NAME
Algorithm::Huffman - Perl extension that implements the Huffman algorithm
SYNOPSIS
use Algorithm::Huffman;
my $huff = Algorithm::Huffman->new(\%char_counting);
my $encode_hash = $huff->encode_hash;
my $decode_hash = $huff->decode_hash;
DESCRIPTION
This modules implements the huffman algorithm. The aim is to create a good coding scheme for a given list of different characters (or even strings) and their occurence numbers.
ALGORITHM
Please have a look to a good data compression book for a detailed view. However, the algorithm is like every good algorithm very easy.
Assume we have a heap (keys are the characters/strings; values are their occurencies). In each step of the algorithm, the two rarest characters are looked at. Both get a suffix (one "0", the other "1"). They are joined together and will occur from that time as one "element" in the heap with their summed occurencies. The joining creates a tree growing on while the heap is reducing.
Let's take an example. Given are the characters and occurencies.
a (15) b(7) c(6) d(6) e(5)
In the first step e and d are the rarest characters, so we create this new heap and tree structure:
a(15) de(11) b(7) c(6)
de
/ \
"0"/ \"1"
d e
Next Step:
a(15) bc(13) de(11)
de bc
/ \ / \
"0"/ \"1" "0"/ \"1"
d e b c
Next Step:
a(15) bcde(24)
bcde
/ \
"0"/ \"1"
/ \
de bc
/ \ / \
"0"/ \"1" "0"/ \"1"
d e b c
Next Step unifies the rest:
Huffman-Table
/ \
"0"/ \"1"
/ \
/ \
bcde a
/ \
"0"/ \"1"
/ \
de bc
/ \ / \
"0"/ \"1" "0"/ \"1"
d e b c
Finally this encoding table would be created:
a 1
b 010
c 011
d 000
e 001
Please note, that there is no rule defining what element in the tree is ordered to left or to right. So it's also possible to get e.g. the coding scheme:
a 0
b 100
c 101
d 110
e 111
METHODS
- my $huff = Algorithm::Huffman->new( HASHREF )
-
Creates a new Huffman table, based on the given occurencies of characters. The keys of the given hashref are the characters/strings, the values are their occurencies.
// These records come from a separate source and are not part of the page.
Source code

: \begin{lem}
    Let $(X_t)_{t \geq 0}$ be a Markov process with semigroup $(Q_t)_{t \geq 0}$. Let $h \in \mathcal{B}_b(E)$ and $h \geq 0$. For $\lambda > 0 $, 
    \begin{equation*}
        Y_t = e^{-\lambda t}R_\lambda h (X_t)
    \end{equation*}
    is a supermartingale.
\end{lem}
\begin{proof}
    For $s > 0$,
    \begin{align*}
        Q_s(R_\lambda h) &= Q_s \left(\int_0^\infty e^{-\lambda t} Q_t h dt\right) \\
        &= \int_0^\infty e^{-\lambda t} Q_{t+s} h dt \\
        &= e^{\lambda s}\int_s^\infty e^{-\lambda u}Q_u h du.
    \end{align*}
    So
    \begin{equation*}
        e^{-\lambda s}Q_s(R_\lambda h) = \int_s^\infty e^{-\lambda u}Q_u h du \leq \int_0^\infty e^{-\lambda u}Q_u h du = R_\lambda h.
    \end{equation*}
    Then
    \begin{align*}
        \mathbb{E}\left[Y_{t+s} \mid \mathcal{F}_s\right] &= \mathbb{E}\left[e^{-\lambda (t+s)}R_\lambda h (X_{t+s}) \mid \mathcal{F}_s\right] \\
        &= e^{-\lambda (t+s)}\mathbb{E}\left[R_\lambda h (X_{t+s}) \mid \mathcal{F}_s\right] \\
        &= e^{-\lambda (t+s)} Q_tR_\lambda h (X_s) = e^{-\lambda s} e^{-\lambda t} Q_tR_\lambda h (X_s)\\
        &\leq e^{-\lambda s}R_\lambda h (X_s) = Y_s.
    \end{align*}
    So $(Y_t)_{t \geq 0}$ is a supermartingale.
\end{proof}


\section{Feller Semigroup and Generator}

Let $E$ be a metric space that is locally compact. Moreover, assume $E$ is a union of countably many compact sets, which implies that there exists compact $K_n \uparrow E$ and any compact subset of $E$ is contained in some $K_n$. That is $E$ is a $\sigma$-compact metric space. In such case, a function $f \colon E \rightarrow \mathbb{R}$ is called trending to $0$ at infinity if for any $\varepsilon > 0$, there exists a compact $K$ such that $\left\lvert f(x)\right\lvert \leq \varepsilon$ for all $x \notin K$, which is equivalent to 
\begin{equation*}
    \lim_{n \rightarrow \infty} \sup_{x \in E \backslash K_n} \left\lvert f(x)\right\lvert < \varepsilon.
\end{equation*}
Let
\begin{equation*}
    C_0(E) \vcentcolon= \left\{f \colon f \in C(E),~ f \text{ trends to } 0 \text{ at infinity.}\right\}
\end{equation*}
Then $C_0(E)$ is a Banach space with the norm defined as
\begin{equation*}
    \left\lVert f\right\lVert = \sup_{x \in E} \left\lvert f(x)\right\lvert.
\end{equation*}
A hashref is used, as such a hash can become quite large (e.g. all three letter combinations).
- $huff->encode_hash
-
Returns a reference to the encoding hash. The keys of the encoding hash are the characters/strings passed at the construction. The values are their bit representation. Please note that the bit represantations are strings of ones and zeros is returned and not binary numbers.
- $huff->decode_hash
-
Returns a reference to the decoding hash. The keys of the decoding hash are the bit presentations, while the values are the characters/strings the bitstrings stands for. Please note that the bit represantations are strings of ones and zeros is returned and not binary numbers.
EXPORT
None by default.
BUGS
There is no great parameter validation. That will be changed in future versions.
If a character/string has occurs zero times, it is still coded. At the moment, you have to grep them out before. I don't plan to change it, as it can realistic happen and they would play a role. (Imagine, you would code all three letter combinations found in some english texts, you still would have to code all ASCII characters, even if they don't occur in the texts you have analyzed. Reason is that they could occur in other texts and you would have to guarantee that you can code every text without any lost information)
It isn't tested with a big histogram of characters/strings.
There could be some others, as this code is still in the ALPHA stadium.
TODO
I'll need a encode
and decode
method based on the created internal huffman table should be implemented.
SEE ALSO
Every good book about data compression.
AUTHOR
Janek Schleicher, <bigj@kamelfreund.de>
COPYRIGHT AND LICENSE
Copyright 2002 by Janek Schleicher
This library is free software; you can redistribute it and/or modify it under the same terms as Perl itself.